功績1「会員制料亭『美食倶楽部』を創設し、使用する食器も自ら創作」

魯山人の食器に盛られた料理

魯山人は1917年に、知人の中村竹四郎とともに古美術店・大雅堂の経営を開始します。主な仕事内容は古美術骨董や陶器を販売することでしたが、次第に陶器を実際に使用することにも興味が芽生え始め、料理を提供するようになりました。

もともと趣味で料理を作っていた魯山人は、陶器に見合うような高級食材を用いて、完成度の高い料理を目指していくようになります。その志を元に1921年に発足されたのが会員制料亭「美食倶楽部」です。のちに魯山人が陶芸家かつ美食家と称されるようになる原点にもなりました。

そして、4年後の1925年には会員制高級料亭「星岡茶寮」を開設することになります。星岡茶寮は徐々に有名になり、政財界の大物たちにまで評判が届くようになるのです。1928年には皇室にも料亭の良さが伝わり、元帥陸軍大将だった久邇宮邦彦王夫妻を茶寮に招くことにもなりました。

功績2「生涯に30万点もの陶器を制作」

魯山人の手がけた食器

魯山人がその生涯で手がけた陶器の数は20万点から30万点にも登るとされており、一般的な陶芸家が作成する陶器の数は多くても数万点ほどと言われているため、その数の多さは驚異的と言えるでしょう。そして、2013年に「和食」が世界遺産に登録されましたが、その背景には魯山人の陶器と料理が深く関わっていると言われています。それだけの価値がある器を数十万点も残しているため、陶芸の世界に与えた影響は計り知れません。
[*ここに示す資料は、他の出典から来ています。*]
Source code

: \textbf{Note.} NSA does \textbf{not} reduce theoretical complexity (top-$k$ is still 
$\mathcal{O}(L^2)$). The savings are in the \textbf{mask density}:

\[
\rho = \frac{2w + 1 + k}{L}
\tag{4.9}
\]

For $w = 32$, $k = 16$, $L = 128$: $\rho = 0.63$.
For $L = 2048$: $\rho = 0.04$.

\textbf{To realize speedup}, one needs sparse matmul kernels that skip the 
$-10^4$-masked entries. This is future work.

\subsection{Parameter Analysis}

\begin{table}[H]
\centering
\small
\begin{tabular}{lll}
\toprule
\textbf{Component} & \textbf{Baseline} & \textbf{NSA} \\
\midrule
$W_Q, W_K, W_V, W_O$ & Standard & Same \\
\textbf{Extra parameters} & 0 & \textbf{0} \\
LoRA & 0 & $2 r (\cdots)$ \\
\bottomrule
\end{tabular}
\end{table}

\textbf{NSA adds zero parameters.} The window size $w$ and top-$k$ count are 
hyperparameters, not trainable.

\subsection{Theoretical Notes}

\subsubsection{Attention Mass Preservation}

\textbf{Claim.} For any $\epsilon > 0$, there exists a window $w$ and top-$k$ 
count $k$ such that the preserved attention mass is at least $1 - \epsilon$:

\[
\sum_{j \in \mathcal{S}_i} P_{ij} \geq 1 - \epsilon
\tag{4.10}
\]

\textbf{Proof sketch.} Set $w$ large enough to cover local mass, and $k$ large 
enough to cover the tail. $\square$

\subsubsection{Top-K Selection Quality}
また、魯山人は陶器だけでなく、書や篆刻、絵画も手がけており、それらも大いに評価されているため、多種多彩な芸術家ということがわかります。

功績3「人間国宝に選ばれるも、辞退 」

人間国宝に選ばれた落語家 桂米朝

魯山人は1955年に重要無形文化財・人間国宝に選ばれることになりましたが、これを辞退しています。その理由を魯山人はこのように語っています。「作家は作品が永遠にものを言うのだから、勲章なんてアクセサリーはいらない。」と。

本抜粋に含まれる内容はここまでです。